Are grim men in long, NFL-approved overcoats following an unsuspecting Madden cruiser down a side street in Oakland?
Are Bob Dylan and Prince being locked in a dark, dank dungeon beneath NFL headquarters beside a trapped, mumbling Garrison Keillor?
How much power does the NFL Commissioner really wield?
The NFL has more power and treasury then a lot of Third World countries, it likely could cause a coup in Belize, but can it intimidate states within the Union?
It is not the Bonfire of the Vanities world of a decade or so ago, when cash-filled cities could toss hundreds of millions of dollars around for new sports palaces as political favors for preferred friends.
Many of the masters of the universe, and most American cities, teeter on the brink of vast financial nightmares, and the impending pension assault of retiring baby boomer employees lurks like a rogue asteroid laughing above them.
Roger Goodell can crow and cajole, but how many American towns have the big-time dime, and the political clout, to drop giant cash on an entertainment act that plays eight times a year?
Los Angeles seems the best, or perhaps the only, option with NFL stadium plans, despite California's dire financial straits. After all, the City of Angels just had some folks drop a billion for the old Brooklyn Dodgers.
At that price, Texas could swap the Houston Texans for Greece, Ireland or Iceland.
But the Vikings' dreams of following the purple brick road to La Land like their brethren, the Lakers, did long ago seem a long shot.
The San Diego Chargers want that new stadium in their old LA home. The gypsy-like Oakland Raiders have rumbled about moving back to LA too. One would think California would want to keep their cash in state.
Which team lands in LA?
And Hollywood already made the Vikings. The fine film has Kirk Douglas as one-eyed Einar and Ernest Borgnine laughing death by a ravished wolf pit. It's doubtful, with their quarterback situation, that the Los Angeles Vikings could top it for excitement.
The Jacksonville Jaguars, the most boring team in sports, seem like they want out of their college football hot spot. Some whisper the old Los Angeles Rams, now relaxing in St Louis, dream of going back west.
Will we have LA Rams the sequel? Who knows.
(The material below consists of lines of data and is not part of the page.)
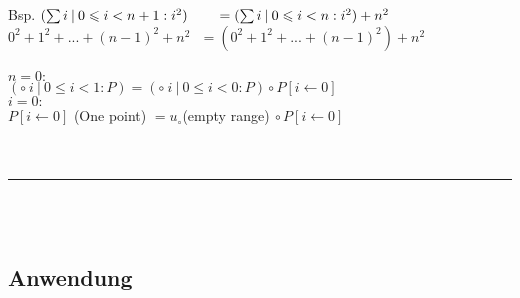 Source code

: \documentclass[18pt,a4paper]{article}
\newcommand{\tab}{\hspace*{2em}}
\begin{document}
Bsp. $(\sum{i} \:\vert\: 0\leqslant i < n+1 : i^2) \tab = (\sum{i} \:\vert\: 0\leqslant i < n : i^2) + n^2$\\
\tab $0^2 + 1^2 + ... + (n-1)^2 + n^2 \:\:\:= (0^2 + 1^2 + ... + (n-1)^2) + n^2$\\
\\
$n=0 :$\\
\tab $(\circ \:i \:\vert\: 0\leqslant i < 1 : P) = (\circ \:i \:\vert\: 0\leqslant i < 0 : P) \circ P[i\leftarrow 0]$\\
\tab $i=0 :$\\
\tab \tab $P[i\leftarrow 0]$ (One point) $= u_\circ $(empty range)$  \:\circ P[i\leftarrow 0]$\\
\\
\\
\rule{\textwidth}{0.4mm}\\
\\

\subsection{Anwendung}
\end{document}
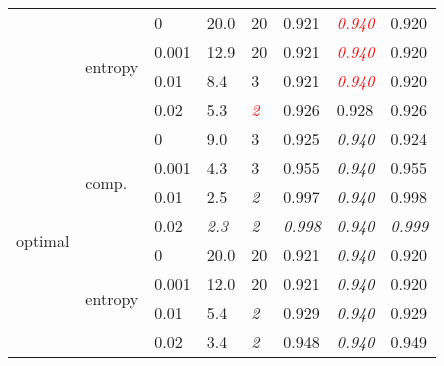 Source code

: \begin{table}[h]
\begin{tabularx}{\textwidth}{|X|X|X|X|X|X|X|X|}
		& \multirow{4}{*}{entropy} & 0         & 20.0          & 20               & 0.921          & \textcolor{red}{\textit{0.940}} & 0.920          \\ \cline{3-8} 
		&                          & 0.001     & 12.9          & 20               & 0.921          & \textcolor{red}{\textit{0.940}} & 0.920          \\ \cline{3-8} 
		&                          & 0.01      & 8.4           & 3                & 0.921          & \textcolor{red}{\textit{0.940}} & 0.920          \\ \cline{3-8} 
		&                          & 0.02      & 5.3           & \textcolor{red}{\textit{2}} & 0.926          & 0.928                & 0.926          \\ \hline
		\multirow{8}{*}{optimal} & \multirow{4}{*}{comp.}   & 0         & 9.0           & 3                & 0.925          & \textit{0.940}       & 0.924          \\ \cline{3-8} 
		&                          & 0.001     & 4.3           & 3                & 0.955          & \textit{0.940}       & 0.955          \\ \cline{3-8} 
		&                          & 0.01      & 2.5           & \textit{2}       & 0.997          & \textit{0.940}       & 0.998          \\ \cline{3-8} 
		&                          & 0.02      & \textit{2.3}  & \textit{2}       & \textit{0.998} & \textit{0.940}       & \textit{0.999} \\ \cline{2-8} 
		& \multirow{4}{*}{entropy} & 0         & 20.0          & 20               & 0.921          & \textit{0.940}       & 0.920          \\ \cline{3-8} 
		&                          & 0.001     & 12.0          & 20               & 0.921          & \textit{0.940}       & 0.920          \\ \cline{3-8} 
		&                          & 0.01      & 5.4           & \textit{2}       & 0.929          & \textit{0.940}       & 0.929          \\ \cline{3-8} 
		&                          & 0.02      & 3.4           & \textit{2}       & 0.948          & \textit{0.940}       & 0.949          \\ \hline 
	\end{tabularx}
\end{table}








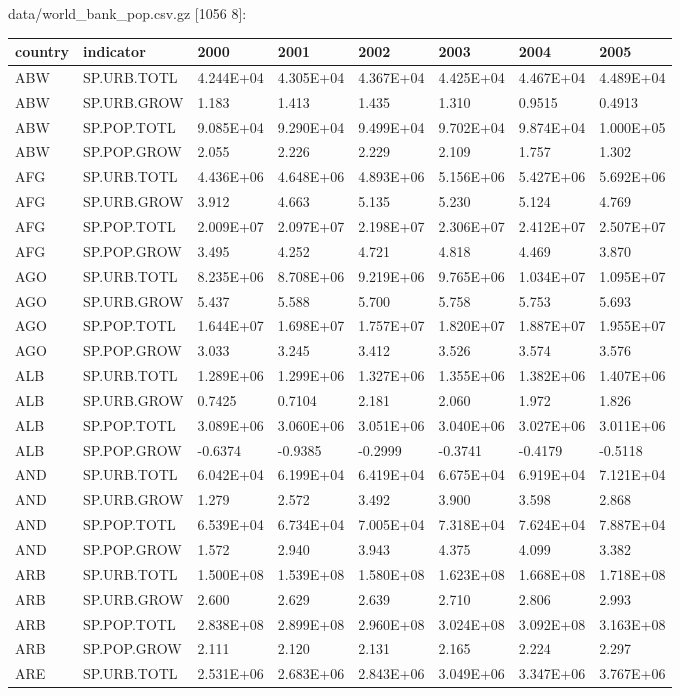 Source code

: \documentclass[]{article}
\begin{document}
data/world\_bank\_pop.csv.gz {[}1056 8{]}:

\begin{longtable}[]{@{}llllllll@{}}
\toprule
country & indicator & 2000 & 2001 & 2002 & 2003 & 2004 &
2005\tabularnewline
\midrule
\endhead
ABW & SP.URB.TOTL & 4.244E+04 & 4.305E+04 & 4.367E+04 & 4.425E+04 &
4.467E+04 & 4.489E+04\tabularnewline
ABW & SP.URB.GROW & 1.183 & 1.413 & 1.435 & 1.310 & 0.9515 &
0.4913\tabularnewline
ABW & SP.POP.TOTL & 9.085E+04 & 9.290E+04 & 9.499E+04 & 9.702E+04 &
9.874E+04 & 1.000E+05\tabularnewline
ABW & SP.POP.GROW & 2.055 & 2.226 & 2.229 & 2.109 & 1.757 &
1.302\tabularnewline
AFG & SP.URB.TOTL & 4.436E+06 & 4.648E+06 & 4.893E+06 & 5.156E+06 &
5.427E+06 & 5.692E+06\tabularnewline
AFG & SP.URB.GROW & 3.912 & 4.663 & 5.135 & 5.230 & 5.124 &
4.769\tabularnewline
AFG & SP.POP.TOTL & 2.009E+07 & 2.097E+07 & 2.198E+07 & 2.306E+07 &
2.412E+07 & 2.507E+07\tabularnewline
AFG & SP.POP.GROW & 3.495 & 4.252 & 4.721 & 4.818 & 4.469 &
3.870\tabularnewline
AGO & SP.URB.TOTL & 8.235E+06 & 8.708E+06 & 9.219E+06 & 9.765E+06 &
1.034E+07 & 1.095E+07\tabularnewline
AGO & SP.URB.GROW & 5.437 & 5.588 & 5.700 & 5.758 & 5.753 &
5.693\tabularnewline
AGO & SP.POP.TOTL & 1.644E+07 & 1.698E+07 & 1.757E+07 & 1.820E+07 &
1.887E+07 & 1.955E+07\tabularnewline
AGO & SP.POP.GROW & 3.033 & 3.245 & 3.412 & 3.526 & 3.574 &
3.576\tabularnewline
ALB & SP.URB.TOTL & 1.289E+06 & 1.299E+06 & 1.327E+06 & 1.355E+06 &
1.382E+06 & 1.407E+06\tabularnewline
ALB & SP.URB.GROW & 0.7425 & 0.7104 & 2.181 & 2.060 & 1.972 &
1.826\tabularnewline
ALB & SP.POP.TOTL & 3.089E+06 & 3.060E+06 & 3.051E+06 & 3.040E+06 &
3.027E+06 & 3.011E+06\tabularnewline
ALB & SP.POP.GROW & -0.6374 & -0.9385 & -0.2999 & -0.3741 & -0.4179 &
-0.5118\tabularnewline
AND & SP.URB.TOTL & 6.042E+04 & 6.199E+04 & 6.419E+04 & 6.675E+04 &
6.919E+04 & 7.121E+04\tabularnewline
AND & SP.URB.GROW & 1.279 & 2.572 & 3.492 & 3.900 & 3.598 &
2.868\tabularnewline
AND & SP.POP.TOTL & 6.539E+04 & 6.734E+04 & 7.005E+04 & 7.318E+04 &
7.624E+04 & 7.887E+04\tabularnewline
AND & SP.POP.GROW & 1.572 & 2.940 & 3.943 & 4.375 & 4.099 &
3.382\tabularnewline
ARB & SP.URB.TOTL & 1.500E+08 & 1.539E+08 & 1.580E+08 & 1.623E+08 &
1.668E+08 & 1.718E+08\tabularnewline
ARB & SP.URB.GROW & 2.600 & 2.629 & 2.639 & 2.710 & 2.806 &
2.993\tabularnewline
ARB & SP.POP.TOTL & 2.838E+08 & 2.899E+08 & 2.960E+08 & 3.024E+08 &
3.092E+08 & 3.163E+08\tabularnewline
ARB & SP.POP.GROW & 2.111 & 2.120 & 2.131 & 2.165 & 2.224 &
2.297\tabularnewline
ARE & SP.URB.TOTL & 2.531E+06 & 2.683E+06 & 2.843E+06 & 3.049E+06 &
3.347E+06 & 3.767E+06\tabularnewline
\bottomrule
\end{longtable}
\end{document}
Hollywood loves remakes.
And then there's the Buffalo Bills with Toronto on their brain.
A lot of teams have movement on their minds but, besides Tinseltown dreams, what other place has the cash to carry a team?
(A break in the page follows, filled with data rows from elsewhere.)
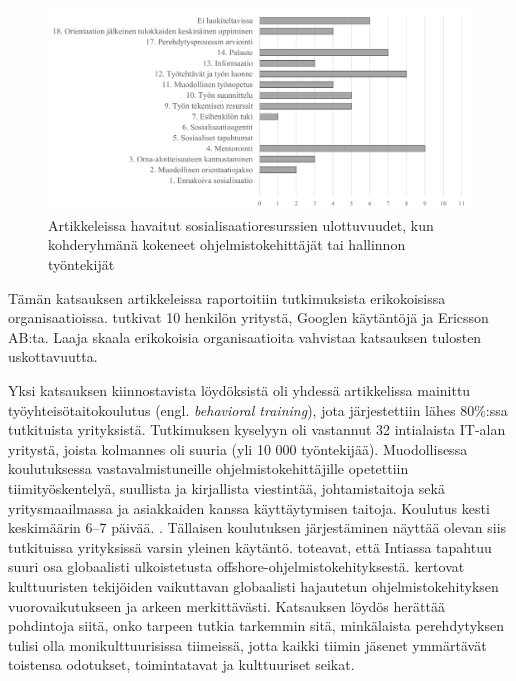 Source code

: \documentclass[utf8]{gradu3}
\begin{document}
\begin{figure}[h]
    \centering
    \includegraphics[width=\textwidth]{media/ulottuvuudet_kohderyhmat_kokeneet_tai_hallinto.png}
    \caption{Artikkeleissa havaitut sosialisaatioresurssien ulottuvuudet, kun kohderyhmänä kokeneet ohjelmistokehittäjät tai hallinnon työntekijät}
    \label{kuvio:ulottuvuudet_kohderyhmat_kokeneet_tai_hallinto}
\end{figure}

Tämän katsauksen artikkeleissa raportoitiin tutkimuksista erikokoisissa organisaatioissa. \textcite{viana-ym-2014} tutkivat 10 henkilön yritystä, \textcite{johnson-senges-2010} Googlen käytäntöjä ja \textcite{britto-ym-2020} Ericsson AB:ta. Laaja skaala erikokoisia organisaatioita vahvistaa katsauksen tulosten uskottavuutta.

Yksi katsauksen kiinnostavista löydöksistä oli yhdessä artikkelissa \parencite{kulkarni-ym-2010} mainittu työyhteisötaitokoulutus (engl. \textit{behavioral training}), jota järjestettiin lähes 80\%:ssa tutkituista yrityksistä. Tutkimuksen kyselyyn oli vastannut 32 intialaista IT-alan yritystä, joista kolmannes oli suuria (yli 10 000 työntekijää). Muodollisessa koulutuksessa vastavalmistuneille ohjelmistokehittäjille opetettiin tiimityöskentelyä, suullista ja kirjallista viestintää, johtamistaitoja sekä yritysmaailmassa ja asiakkaiden kanssa käyttäytymisen taitoja. Koulutus kesti keskimäärin 6--7 päivää. \parencite{kulkarni-ym-2010}. Tällaisen koulutuksen järjestäminen näyttää olevan siis tutkituissa yrityksissä varsin yleinen käytäntö. \textcite{kulkarni-ym-2010} toteavat, että Intiassa tapahtuu suuri osa globaalisti ulkoistetusta offshore-ohjelmistokehityksestä. \textcite{olson-olson-2003} kertovat kulttuuristen tekijöiden vaikuttavan globaalisti hajautetun ohjelmistokehityksen vuorovaikutukseen ja arkeen merkittävästi. Katsauksen löydös herättää pohdintoja siitä, onko tarpeen tutkia tarkemmin sitä, minkälaista perehdytyksen tulisi olla monikulttuurisissa tiimeissä, jotta kaikki tiimin jäsenet ymmärtävät toistensa odotukset, toimintatavat ja kulttuuriset seikat.
\end{document}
Does the NFL like the sound of the London Vikings or the Mexico City Jaguars, because not a lot of faded American cities have a few billion laying about.
What about the Rio De Janeiro Jaguars?
Did Roger Goodell, and the Vikings, overplay their hand with a veiled threat of serious consequences?
What if Minnesota, and other states, say: "Sir, show me the serious consequences?" What if citizens, senators and governors do not liked to be warned of serious consequences from sports teams and organizations?
What if they tell the Vikings to jump in their dragon ships and sail?
Will they wander like vagabonds, like barnstorming NFL teams of yore, and play a few season on the road and hope for a wondrous economic windfall on some happy horizon?
The law of unintended consequences can cause the Commissioner a lot of issues. And so can some angry anti-trust-eyed politicians.
The NFL is an empire and, often, empires overreach.
The James Younger Gang, deeming themselves invincible, once rode into Northfield, Minnesota with dreams of routing and robbing Minnesotans.
The prideful rebel robbers ended shot full of holes, shattered and scrambling for a safe place to scramble.
Woody Guthrie once sang that some rob with a six gun, and some with a fountain pen. Roger Goodell comes seeking cash in a kinder, gentler way then Frank and Jesse James did, but they both wished to empty a bank in Minnesota.
Say what you want about the darkness of the James Gang, but they never dreamed a robbery as brazen and insidious as personal seal licenses and full-priced exhibition games.
Will Roger Goodell fare better in Minnesota than the James and Younger brothers did, or has the NFL hit its high water mark?